The idea of an offset sight has been around since World War 2, but back then it was mostly used for weapons with top-loading vertical magazines which blocked the barrel like the Japanese Type 96 and the British Bren gun. The idea did not gain traction again until the 21st century, when shooting trends began to move away from iron sights towards optics, and shooters decided they would need backup sights like small red dots to engage targets at close range.
Canted red dots are especially good for cheek weld consistency. Unlike scope-mounted red dots, which require a shooter to raise his head and break his cheek weld, a canted sight only requires the rifle to be slightly tilted at an angle. In a flash, the shooter can go right back to engaging long range targets without spending the additional seconds it would take to reacquire his sight picture.

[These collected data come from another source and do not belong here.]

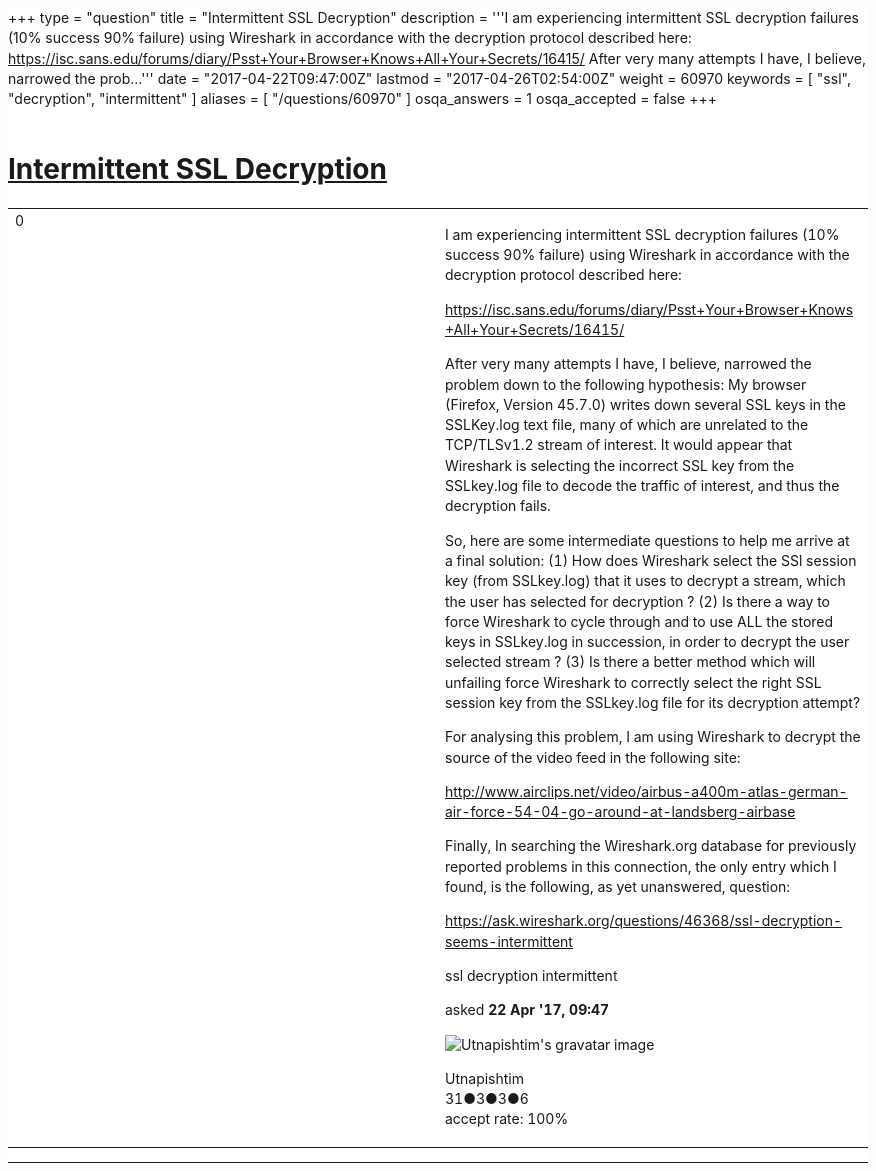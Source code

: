 +++
type = "question"
title = "Intermittent SSL Decryption"
description = '''I am experiencing intermittent SSL decryption failures (10% success 90% failure) using Wireshark in accordance with the decryption protocol described here:  https://isc.sans.edu/forums/diary/Psst+Your+Browser+Knows+All+Your+Secrets/16415/ After very many attempts I have, I believe, narrowed the prob...'''
date = "2017-04-22T09:47:00Z"
lastmod = "2017-04-26T02:54:00Z"
weight = 60970
keywords = [ "ssl", "decryption", "intermittent" ]
aliases = [ "/questions/60970" ]
osqa_answers = 1
osqa_accepted = false
+++

<div class="headNormal">

# [Intermittent SSL Decryption](/questions/60970/intermittent-ssl-decryption)

</div>

<div id="main-body">

<div id="askform">

<table id="question-table" style="width:100%;"><colgroup><col style="width: 50%" /><col style="width: 50%" /></colgroup><tbody><tr class="odd"><td style="width: 30px; vertical-align: top"><div class="vote-buttons"><span id="post-60970-upvote" class="ajax-command post-vote up" rel="nofollow" title="I like this post (click again to cancel)"> </span><div id="post-60970-score" class="post-score" title="current number of votes">0</div><span id="post-60970-downvote" class="ajax-command post-vote down" rel="nofollow" title="I dont like this post (click again to cancel)"> </span> <span id="favorite-mark" class="ajax-command favorite-mark" rel="nofollow" title="mark/unmark this question as favorite (click again to cancel)"> </span><div id="favorite-count" class="favorite-count"></div></div></td><td><div id="item-right"><div class="question-body"><p>I am experiencing intermittent SSL decryption failures (10% success 90% failure) using Wireshark in accordance with the decryption protocol described here:<br />
</p><p><a href="https://isc.sans.edu/forums/diary/Psst+Your+Browser+Knows+All+Your+Secrets/16415/">https://isc.sans.edu/forums/diary/Psst+Your+Browser+Knows+All+Your+Secrets/16415/</a></p><p>After very many attempts I have, I believe, narrowed the problem down to the following hypothesis: My browser (Firefox, Version 45.7.0) writes down several SSL keys in the SSLKey.log text file, many of which are unrelated to the TCP/TLSv1.2 stream of interest. It would appear that Wireshark is selecting the incorrect SSL key from the SSLkey.log file to decode the traffic of interest, and thus the decryption fails.</p><p>So, here are some intermediate questions to help me arrive at a final solution: (1) How does Wireshark select the SSl session key (from SSLkey.log) that it uses to decrypt a stream, which the user has selected for decryption ? (2) Is there a way to force Wireshark to cycle through and to use ALL the stored keys in SSLkey.log in succession, in order to decrypt the user selected stream ? (3) Is there a better method which will unfailing force Wireshark to correctly select the right SSL session key from the SSLkey.log file for its decryption attempt?</p><p>For analysing this problem, I am using Wireshark to decrypt the source of the video feed in the following site:</p><p><a href="http://www.airclips.net/video/airbus-a400m-atlas-german-air-force-54-04-go-around-at-landsberg-airbase">http://www.airclips.net/video/airbus-a400m-atlas-german-air-force-54-04-go-around-at-landsberg-airbase</a></p><p>Finally, In searching the Wireshark.org database for previously reported problems in this connection, the only entry which I found, is the following, as yet unanswered, question:</p><p><a href="https://ask.wireshark.org/questions/46368/ssl-decryption-seems-intermittent">https://ask.wireshark.org/questions/46368/ssl-decryption-seems-intermittent</a></p></div><div id="question-tags" class="tags-container tags"><span class="post-tag tag-link-ssl" rel="tag" title="see questions tagged &#39;ssl&#39;">ssl</span> <span class="post-tag tag-link-decryption" rel="tag" title="see questions tagged &#39;decryption&#39;">decryption</span> <span class="post-tag tag-link-intermittent" rel="tag" title="see questions tagged &#39;intermittent&#39;">intermittent</span></div><div id="question-controls" class="post-controls"></div><div class="post-update-info-container"><div class="post-update-info post-update-info-user"><p>asked <strong>22 Apr '17, 09:47</strong></p><img src="https://secure.gravatar.com/avatar/469e7fba59f37c655afa16ea559bee97?s=32&amp;d=identicon&amp;r=g" class="gravatar" width="32" height="32" alt="Utnapishtim&#39;s gravatar image" /><p><span>Utnapishtim</span><br />
<span class="score" title="31 reputation points">31</span><span title="3 badges"><span class="badge1">●</span><span class="badgecount">3</span></span><span title="3 badges"><span class="silver">●</span><span class="badgecount">3</span></span><span title="6 badges"><span class="bronze">●</span><span class="badgecount">6</span></span><br />
<span class="accept_rate" title="Rate of the user&#39;s accepted answers">accept rate:</span> <span title="Utnapishtim has one accepted answer">100%</span> </br></p></div></div><div id="comments-container-60970" class="comments-container"></div><div id="comment-tools-60970" class="comment-tools"></div><div class="clear"></div><div id="comment-60970-form-container" class="comment-form-container"></div><div class="clear"></div></div></td></tr></tbody></table>

------------------------------------------------------------------------

<div class="tabBar">
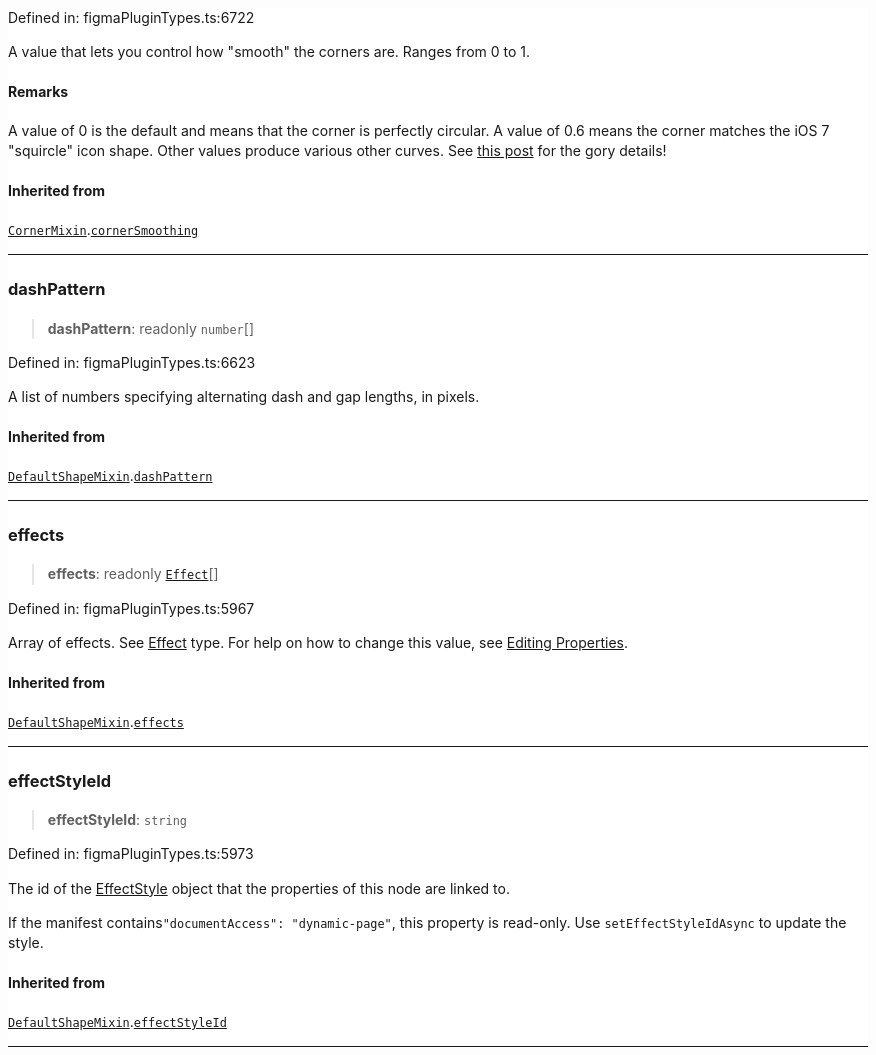 Defined in: figmaPluginTypes.ts:6722

A value that lets you control how "smooth" the corners are. Ranges from 0 to 1.

#### Remarks

A value of 0 is the default and means that the corner is perfectly circular. A value of 0.6 means the corner matches the iOS 7 "squircle" icon shape. Other values produce various other curves. See [this post](https://www.figma.com/blog/desperately-seeking-squircles/) for the gory details!

#### Inherited from

[`CornerMixin`](CornerMixin.md).[`cornerSmoothing`](CornerMixin.md#cornersmoothing)

---

### dashPattern

> **dashPattern**: readonly `number`[]

Defined in: figmaPluginTypes.ts:6623

A list of numbers specifying alternating dash and gap lengths, in pixels.

#### Inherited from

[`DefaultShapeMixin`](DefaultShapeMixin.md).[`dashPattern`](DefaultShapeMixin.md#dashpattern)

---

### effects

> **effects**: readonly [`Effect`](../type-aliases/Effect.md)[]

Defined in: figmaPluginTypes.ts:5967

Array of effects. See [Effect](../type-aliases/Effect.md) type. For help on how to change this value, see [Editing Properties](https://www.figma.com/plugin-docs/editing-properties).

#### Inherited from

[`DefaultShapeMixin`](DefaultShapeMixin.md).[`effects`](DefaultShapeMixin.md#effects)

---

### effectStyleId

> **effectStyleId**: `string`

Defined in: figmaPluginTypes.ts:5973

The id of the [EffectStyle](EffectStyle.md) object that the properties of this node are linked to.

If the manifest contains`"documentAccess": "dynamic-page"`, this property is read-only. Use `setEffectStyleIdAsync` to update the style.

#### Inherited from

[`DefaultShapeMixin`](DefaultShapeMixin.md).[`effectStyleId`](DefaultShapeMixin.md#effectstyleid)

---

Backup red dots are especially beneficial for those who run sights with a minimum magnification of 3x, but also useful for those who run LPVOs. It is much easier and faster to flick your wrist than taking your finger off your trigger to manipulate your lens magnification.
Sightmark’s Mini Shot M Spec Solar combines the compact nature of a pistol red dot sight with the fast target acquisition of a traditional close combat optic. Rather than mounting a full-sized 9oz red dot to your weapon, the M Spec Solars are unobstructive and light. The M Spec M2 Solar comes available for RMR pistol footprints, compatible with 45-degree offset mounts (available on Amazon for as low as $25). Their hooded designs make them perfect for shooting in bright environments while giving them protection from the environment. If a shooter is worried about mounting compatibility, they can also be attached to a Weaver or Picatinny rail directly with their included adapters.
With offset sights like the Mini Shot M Spec Solar, a shooter can be deadly accurate at any range, and transitioning between CQB and long-range shooting at the flick of a wrist is a tactical skill with usefulness both at the range and in the field.